The Magnetic Films Group creates, explores and produces new insights into novel fundamental physics and novel materials related to magnetic phenomena. We investigate new phenomena and push the boundaries of fundamental understanding of nanostructured magnetic materials while developing potential novel concepts for applications ranging from information technologies to energy conversion.
In order to understand and control the electronic and magnetic properties of these materials, we synthesize thin film heterostructures using a variety of techniques including multi-target sputtering, e-beam evaporation and oxide- MBE and create complex lithographically patterned devices using these materials.
We focus particularly on emerging new phenomena associated with the interaction between spatial and magnetic length scales, as well as proximity effects. Heterostructures, which integrate ferromagnets, antiferromagnets, superconductors, and insulators bring complexity and richness as a result of interfacial coupling and dimensional confinement. We seek to understand the ultimate limits of miniaturization and prepare magnetic materials with specifically designed functionalities.
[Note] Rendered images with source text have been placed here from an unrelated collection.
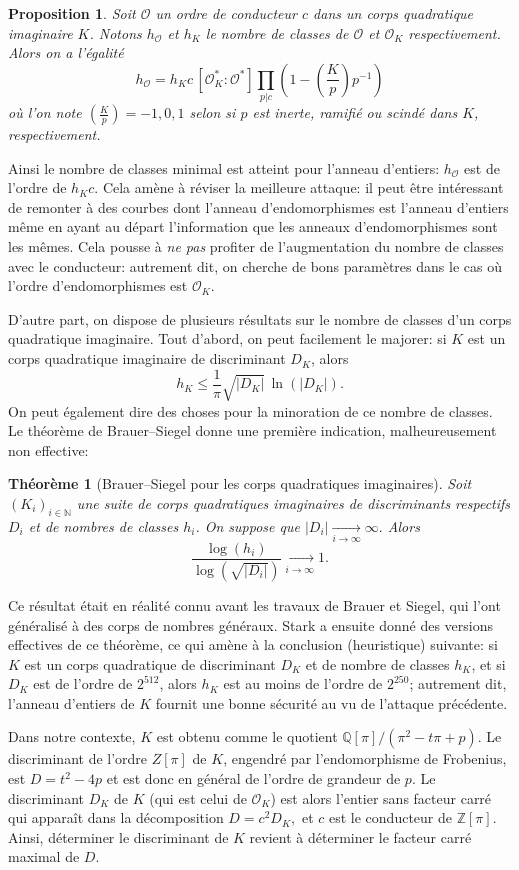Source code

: \documentclass[11pt,a4paper]{article}
\newcommand{\Z}{\mathbb{Z}}
\newcommand{\N}{\mathbb{N}}
\newcommand{\Q}{\mathbb{Q}}
\renewcommand{\O}{\mathcal{O}}
\newcommand{\vers}{\longrightarrow}
\renewcommand{\v}{\vspace{5mm}}
\newtheorem*{thm}{Théorème}
\newtheorem*{prop}{Proposition}
\theoremstyle{definition}
\begin{document}
\begin{prop}
Soit $\O$ un ordre de conducteur $c$ dans un corps quadratique imaginaire $K$. Notons $h_\O$ et $h_K$ le nombre de classes de $\O$ et $\O_K$ respectivement. Alors on a l'égalité
$$h_\O = h_K c\, [\O_K^*:\O^*] \prod_{p|c} \left(1 - \left(\frac{K}{p}\right)p^{-1}\right)$$
où l'on note $\left(\frac{K}{p}\right) = -1, 0, 1$ selon si $p$ est inerte, ramifié ou scindé dans $K$, respectivement.
\end{prop}

Ainsi le nombre de classes minimal est atteint pour l'anneau d'entiers: $h_\O$ est de l'ordre de $h_K c$. Cela amène à réviser la \og meilleure attaque\fg: il peut être intéressant de remonter à des courbes dont l'anneau d'endomorphismes est l'anneau d'entiers même en ayant au départ l'information que les anneaux d'endomorphismes sont les mêmes. Cela pousse à \emph{ne pas} profiter de l'augmentation du nombre de classes avec le conducteur: autrement dit, on cherche de bons paramètres dans le cas où l'ordre d'endomorphismes est $\O_K$.

D'autre part, on dispose de plusieurs résultats sur le nombre de classes d'un corps quadratique imaginaire. Tout d'abord, on peut facilement le majorer: si $K$ est un corps quadratique imaginaire de discriminant $D_K$, alors
$$h_K \leq \frac{1}{\pi} \sqrt{|D_K|}\, \ln(|D_K|).$$
On peut également dire des choses pour la minoration de ce nombre de classes. Le théorème de Brauer--Siegel donne une première indication, malheureusement non effective:
\begin{thm}[Brauer--Siegel pour les corps quadratiques imaginaires]
Soit $(K_i)_{i\in \N}$ une suite de corps quadratiques imaginaires de discriminants respectifs $D_i$ et de nombres de classes $h_i$. On suppose que
$|D_i| \underset{i\to\infty}{\vers} \infty.$
Alors
$$\frac{\log(h_i)}{\log(\sqrt{|D_i|})} \underset{i\to\infty}{\vers} 1.$$
\end{thm}

Ce résultat était en réalité connu avant les travaux de Brauer et Siegel, qui l'ont généralisé à des corps de nombres généraux. Stark a ensuite donné des versions effectives de ce théorème, ce qui amène à la conclusion (heuristique) suivante: si $K$ est un corps quadratique de discriminant $D_K$ et de nombre de classes $h_K$, et si $D_K$ est de l'ordre de $2^{512}$, alors $h_K$ est au moins de l'ordre de $2^{250}$; autrement dit, l'anneau d'entiers de $K$ fournit une bonne sécurité au vu de l'attaque précédente.

\v
Dans notre contexte, $K$ est obtenu comme le quotient $\Q[\pi]/(\pi^2  - t\pi + p)$. Le discriminant de l'ordre $Z[\pi]$ de $K$, engendré par l'endomorphisme de Frobenius, est $D = t^2 - 4 p$ et est donc en général de l'ordre de grandeur de $p$. Le discriminant $D_K$ de $K$ (qui est celui de $\O_K$) est alors l'entier sans facteur carré qui apparaît dans la décomposition $D = c^2 D_K,$ et $c$ est le conducteur de $\Z[\pi]$. Ainsi, déterminer le discriminant de $K$ revient à déterminer le facteur carré maximal de $D$.
\end{document}
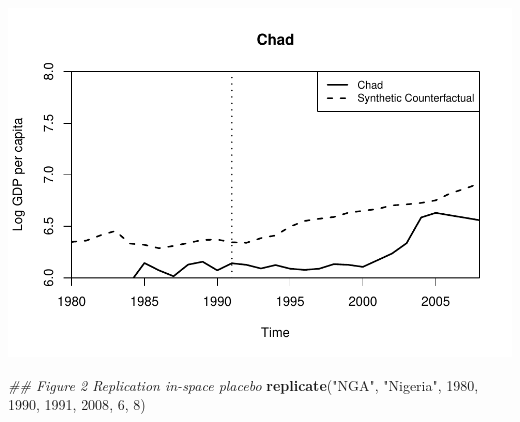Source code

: \documentclass[]{article}
\newenvironment{Shaded}{\begin{snugshade}}{\end{snugshade}}
\newcommand{\CommentTok}[1]{\textcolor[rgb]{0.56,0.35,0.01}{\textit{#1}}}
\newcommand{\DecValTok}[1]{\textcolor[rgb]{0.00,0.00,0.81}{#1}}
\newcommand{\KeywordTok}[1]{\textcolor[rgb]{0.13,0.29,0.53}{\textbf{#1}}}
\newcommand{\NormalTok}[1]{#1}
\newcommand{\StringTok}[1]{\textcolor[rgb]{0.31,0.60,0.02}{#1}}
\begin{document}
\includegraphics{ProjectNotebook_files/figure-latex/unnamed-chunk-7-1.pdf}

\begin{Shaded}
\begin{Highlighting}[]
\CommentTok{## Figure 2 Replication in-space placebo}
\KeywordTok{replicate}\NormalTok{(}\StringTok{"NGA"}\NormalTok{, }\StringTok{"Nigeria"}\NormalTok{, }\DecValTok{1980}\NormalTok{, }\DecValTok{1990}\NormalTok{, }\DecValTok{1991}\NormalTok{, }\DecValTok{2008}\NormalTok{, }\DecValTok{6}\NormalTok{, }\DecValTok{8}\NormalTok{)  }
\end{Highlighting}
\end{Shaded}
\end{document}

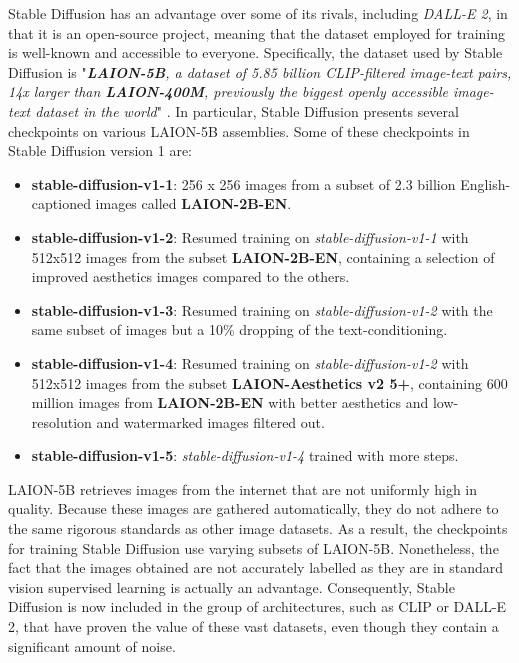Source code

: Stable Diffusion has an advantage over some of its rivals, including \textit{DALL-E 2}, in that it is an open-source project, meaning that the dataset employed for training is well-known and accessible to everyone. Specifically, the dataset used by Stable Diffusion is "\textit{\textbf{LAION-5B}, a dataset of 5.85 billion CLIP-filtered image-text pairs, 14x larger than \textbf{LAION-400M}, previously the biggest openly accessible image-text dataset in the world}" \cite{schuhmann2022laion}. In particular, Stable Diffusion presents several checkpoints on various LAION-5B assemblies. Some of these checkpoints in Stable Diffusion version 1 \cite{SDCardHF} are:

\begin{itemize}
  \item \textbf{stable-diffusion-v1-1}: 256 x 256 images from a subset of 2.3 billion English-captioned images called \textbf{LAION-2B-EN}.
  \item \textbf{stable-diffusion-v1-2}: Resumed training on \textit{stable-diffusion-v1-1} with 512x512 images from the subset \textbf{LAION-2B-EN}, containing a selection of improved aesthetics images compared to the others.
  \item \textbf{stable-diffusion-v1-3}: Resumed training on \textit{stable-diffusion-v1-2} with the same subset of images but a 10\% dropping of the text-conditioning.
  \item \textbf{stable-diffusion-v1-4}: Resumed training on \textit{stable-diffusion-v1-2} with 512x512 images from the subset \textbf{LAION-Aesthetics v2 5+}, containing 600 million images from \textbf{LAION-2B-EN} with better aesthetics and low-resolution and watermarked images filtered out.
  \item \textbf{stable-diffusion-v1-5}: \textit{stable-diffusion-v1-4} trained with more steps.
\end{itemize}

LAION-5B retrieves images from the internet that are not uniformly high in quality. Because these images are gathered automatically, they do not adhere to the same rigorous standards as other image datasets. As a result, the checkpoints for training Stable Diffusion use varying subsets of LAION-5B. Nonetheless, the fact that the images obtained are not accurately labelled as they are in standard vision supervised learning is actually an advantage. Consequently, Stable Diffusion is now included in the group of architectures, such as CLIP or DALL-E 2, that have proven the value of these vast datasets, even though they contain a significant amount of noise.


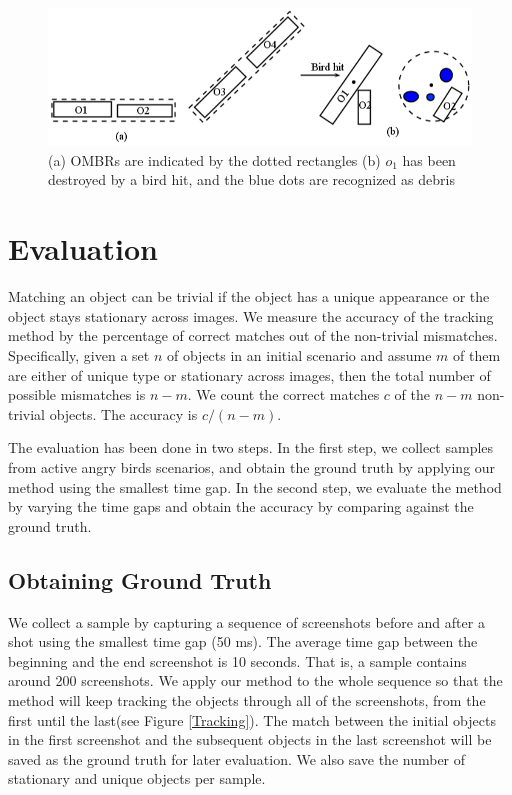 \documentclass[letterpaper]{article}
\begin{document}
\begin{figure}[t!]
\centering\includegraphics[scale=0.3]{OMBRs.png}\caption{(a) OMBRs are indicated by the dotted rectangles (b) $o_1$ has been destroyed by a bird hit, and the blue dots are recognized as debris}  
\label{OMBRs}
\end{figure}


\section{Evaluation}

Matching an object can be trivial if the object has a unique appearance or the object stays stationary across images. We measure the accuracy of the tracking method by the percentage of correct matches out of the non-trivial mismatches. Specifically, given a set $n$ of objects in an initial scenario and assume $m$ of them are either of unique type or stationary across images, then the total number of possible mismatches is $n - m$. We count the correct matches $c$ of the $n - m$ non-trivial objects. The accuracy is  $c / (n - m)$.

The evaluation has been done in two steps. In the first step, we collect samples from active angry birds scenarios, and obtain the ground truth by applying our method using the smallest time gap. In the second step, we evaluate the method by varying the time gaps and obtain the accuracy by comparing against the ground truth.

 
\subsection{Obtaining Ground Truth}

We collect a sample by capturing a sequence of screenshots before and after a shot using the smallest time gap (50 ms). The average time gap between the beginning and the end screenshot is 10 seconds. That is, a sample contains around 200 screenshots.  We apply our method to the whole sequence so that the method will keep tracking the objects through all of the screenshots, from the first until the last(see Figure \ref{Tracking}). The match between the initial objects in the first screenshot and the subsequent objects in the last screenshot will be saved as the ground truth for later evaluation. We also save the number of stationary and unique objects per sample.
\end{document}
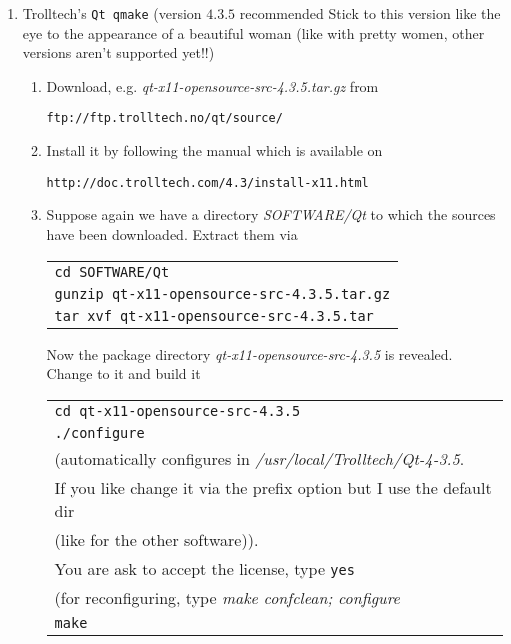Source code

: \documentclass[a4paper,12pt]{article}
\begin{document}
\begin{enumerate}
\begin{enumerate}
    \item Trolltech's \texttt{Qt qmake} (version
    $4.3.5$ recommended \Stopsign Stick to this version like the eye to the
    appearance of a beautiful woman (like with pretty women, other versions aren't
    supported yet!!)
    \begin{enumerate}
      \item Download, e.g. \textit{qt-x11-opensource-src-4.3.5.tar.gz} from
       \begin{center} 
        \texttt{ftp://ftp.trolltech.no/qt/source/}
       \end{center}
    \item Install it by following the manual which is available on 
    \begin{center}
      \texttt{http://doc.trolltech.com/4.3/install-x11.html}
    \end{center}
   \newpage
   \item Suppose again we have a directory \textit{SOFTWARE/Qt} to which the
      sources have been downloaded. Extract them via
       \begin{center}
         \begin{tabular}{l} 
            \texttt{cd SOFTWARE/Qt}\\
           \texttt{gunzip qt-x11-opensource-src-4.3.5.tar.gz}\\ 
            \texttt{tar xvf qt-x11-opensource-src-4.3.5.tar}
         \end{tabular}
       \end{center}
        Now the package directory \textit{qt-x11-opensource-src-4.3.5} is
        revealed. Change to it and build it 
          \begin{center}
         \begin{tabular}{l} 
           \texttt{cd qt-x11-opensource-src-4.3.5}\\
           \texttt{./configure}\\
           (automatically configures in
           \textit{/usr/local/Trolltech/Qt-4-3.5}. \\If you like change it via
           the prefix option but I use the default dir \\(like for the other
           software)). \\You are ask to accept the license, type \texttt{yes} \\
           (for reconfiguring, type \textit{make confclean; configure}\\ 
           \texttt{make}\\

\end{tabular}
\end{center}
\end{enumerate}
\end{enumerate}
\end{enumerate}
\end{document}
We have at our disposal cutting-edge characterization tools which include the use of neutron-, synchrotron-, and electron-scattering and microscopy at DOE user facilities, as well as sophisticated in-house magneto-transport and thermo-galvanic measurements, low-temperature high-magnetic-field magnetic force microscopy, broadband ferromagnetic resonance, and spatially resolved Brillouin light scattering microscopy. This infrastructure enables us to comprehensively investigate magnetization dynamics, magneto-transport phenomena, and interfacial coupling effects.